We’ve written several times about the problems involving Obamacare enrollment records. Because of these problems, consumers may find that, although they completed the enrollment process as it appears on the Obamacare website, they don’t actually have health insurance.
Today, the Washington Post quantifies the enrollment records problem. It finds that “errors cumulatively have affected roughly one-third of the people who have signed up for health plans since Oct. 1.”
The errors are material. They include “failure to notify insurers about new customers, duplicate enrollments or cancellation notices for the same person, incorrect information about family members, and mistakes involving federal subsidies.”
According to the Post:
The errors, if not corrected, mean that tens of thousands of consumers are at risk of not having coverage when the insurance goes into effect Jan. 1, because the health plans they picked do not yet have accurate information needed to send them a bill. Under the 2010 law designed to reshape the health-care system, consumers are not considered to have coverage unless they have paid at least the first monthly insurance premium.

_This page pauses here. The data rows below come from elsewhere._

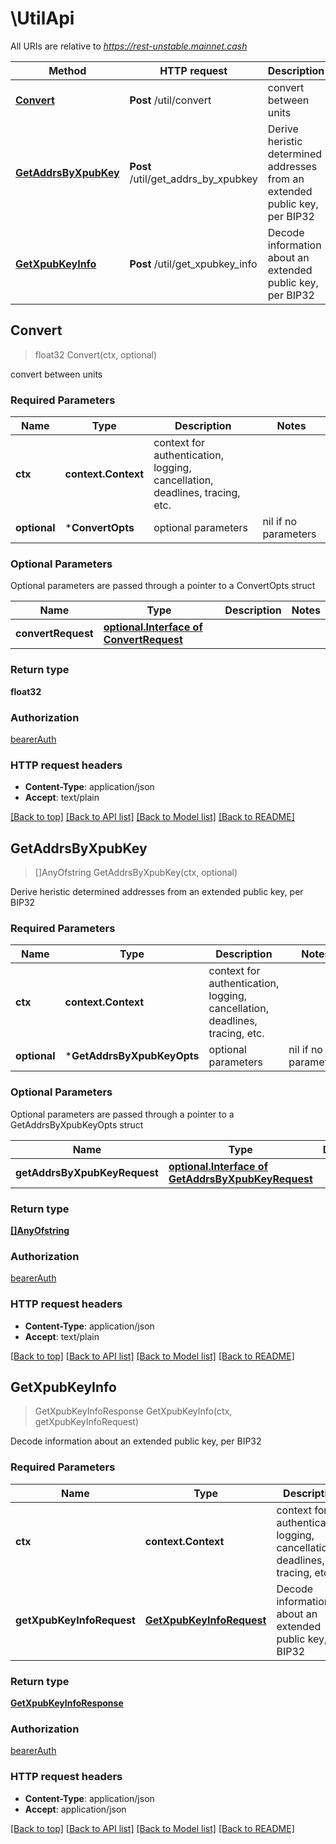 # \UtilApi

All URIs are relative to *https://rest-unstable.mainnet.cash*

Method | HTTP request | Description
------------- | ------------- | -------------
[**Convert**](UtilApi.md#Convert) | **Post** /util/convert | convert between units
[**GetAddrsByXpubKey**](UtilApi.md#GetAddrsByXpubKey) | **Post** /util/get_addrs_by_xpubkey | Derive heristic determined addresses from an extended public key, per BIP32
[**GetXpubKeyInfo**](UtilApi.md#GetXpubKeyInfo) | **Post** /util/get_xpubkey_info | Decode information about an extended public key, per BIP32



## Convert

> float32 Convert(ctx, optional)

convert between units

### Required Parameters


Name | Type | Description  | Notes
------------- | ------------- | ------------- | -------------
**ctx** | **context.Context** | context for authentication, logging, cancellation, deadlines, tracing, etc.
 **optional** | ***ConvertOpts** | optional parameters | nil if no parameters

### Optional Parameters

Optional parameters are passed through a pointer to a ConvertOpts struct


Name | Type | Description  | Notes
------------- | ------------- | ------------- | -------------
 **convertRequest** | [**optional.Interface of ConvertRequest**](ConvertRequest.md)|  | 

### Return type

**float32**

### Authorization

[bearerAuth](../README.md#bearerAuth)

### HTTP request headers

- **Content-Type**: application/json
- **Accept**: text/plain

[[Back to top]](#) [[Back to API list]](../README.md#documentation-for-api-endpoints)
[[Back to Model list]](../README.md#documentation-for-models)
[[Back to README]](../README.md)


## GetAddrsByXpubKey

> []AnyOfstring GetAddrsByXpubKey(ctx, optional)

Derive heristic determined addresses from an extended public key, per BIP32

### Required Parameters


Name | Type | Description  | Notes
------------- | ------------- | ------------- | -------------
**ctx** | **context.Context** | context for authentication, logging, cancellation, deadlines, tracing, etc.
 **optional** | ***GetAddrsByXpubKeyOpts** | optional parameters | nil if no parameters

### Optional Parameters

Optional parameters are passed through a pointer to a GetAddrsByXpubKeyOpts struct


Name | Type | Description  | Notes
------------- | ------------- | ------------- | -------------
 **getAddrsByXpubKeyRequest** | [**optional.Interface of GetAddrsByXpubKeyRequest**](GetAddrsByXpubKeyRequest.md)|  | 

### Return type

[**[]AnyOfstring**](anyOf&lt;string&gt;.md)

### Authorization

[bearerAuth](../README.md#bearerAuth)

### HTTP request headers

- **Content-Type**: application/json
- **Accept**: text/plain

[[Back to top]](#) [[Back to API list]](../README.md#documentation-for-api-endpoints)
[[Back to Model list]](../README.md#documentation-for-models)
[[Back to README]](../README.md)


## GetXpubKeyInfo

> GetXpubKeyInfoResponse GetXpubKeyInfo(ctx, getXpubKeyInfoRequest)

Decode information about an extended public key, per BIP32

### Required Parameters


Name | Type | Description  | Notes
------------- | ------------- | ------------- | -------------
**ctx** | **context.Context** | context for authentication, logging, cancellation, deadlines, tracing, etc.
**getXpubKeyInfoRequest** | [**GetXpubKeyInfoRequest**](GetXpubKeyInfoRequest.md)| Decode information about an extended public key, per BIP32 | 

### Return type

[**GetXpubKeyInfoResponse**](getXpubKeyInfoResponse.md)

### Authorization

[bearerAuth](../README.md#bearerAuth)

### HTTP request headers

- **Content-Type**: application/json
- **Accept**: application/json

[[Back to top]](#) [[Back to API list]](../README.md#documentation-for-api-endpoints)
[[Back to Model list]](../README.md#documentation-for-models)
[[Back to README]](../README.md)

Who is to blame for this looming disaster? I would have fingered the Obama administration. After all, HHS’s own lead tech guy testified that the “back room” of the Obamacare website — the place where, for example, notification of enrollment is sent to insurers — is less than 50 percent operational. And its own spokesperson attributes the majority of errors to a computer “bug” that prevented a Social Security number from being included.
But the White House wants to spread the blame to those who use its consumer-hostile website:
Some of the errors in the past forms were generated by the way people were using the system, another senior official on the project said, such as clicking twice on the confirmation button or moving backward and forward on the site.
How naive to suppose that one could move backward and forward on a government website without painful consequence.
Eventually, the government will probably sort out most of the enrollment problems. But probably not before many thousands of consumers receive news that they do not have the insurance coverage they fought their way through the Obamacare website to purchase. And not before the reputation of Obamacare, and of the federal government in general, takes another big hit.
Even so, as we have frequently pointed out, the more enduring hit will occur because people are forced into coverage plans more expensive and less desirable (cost aside) than what they previously had.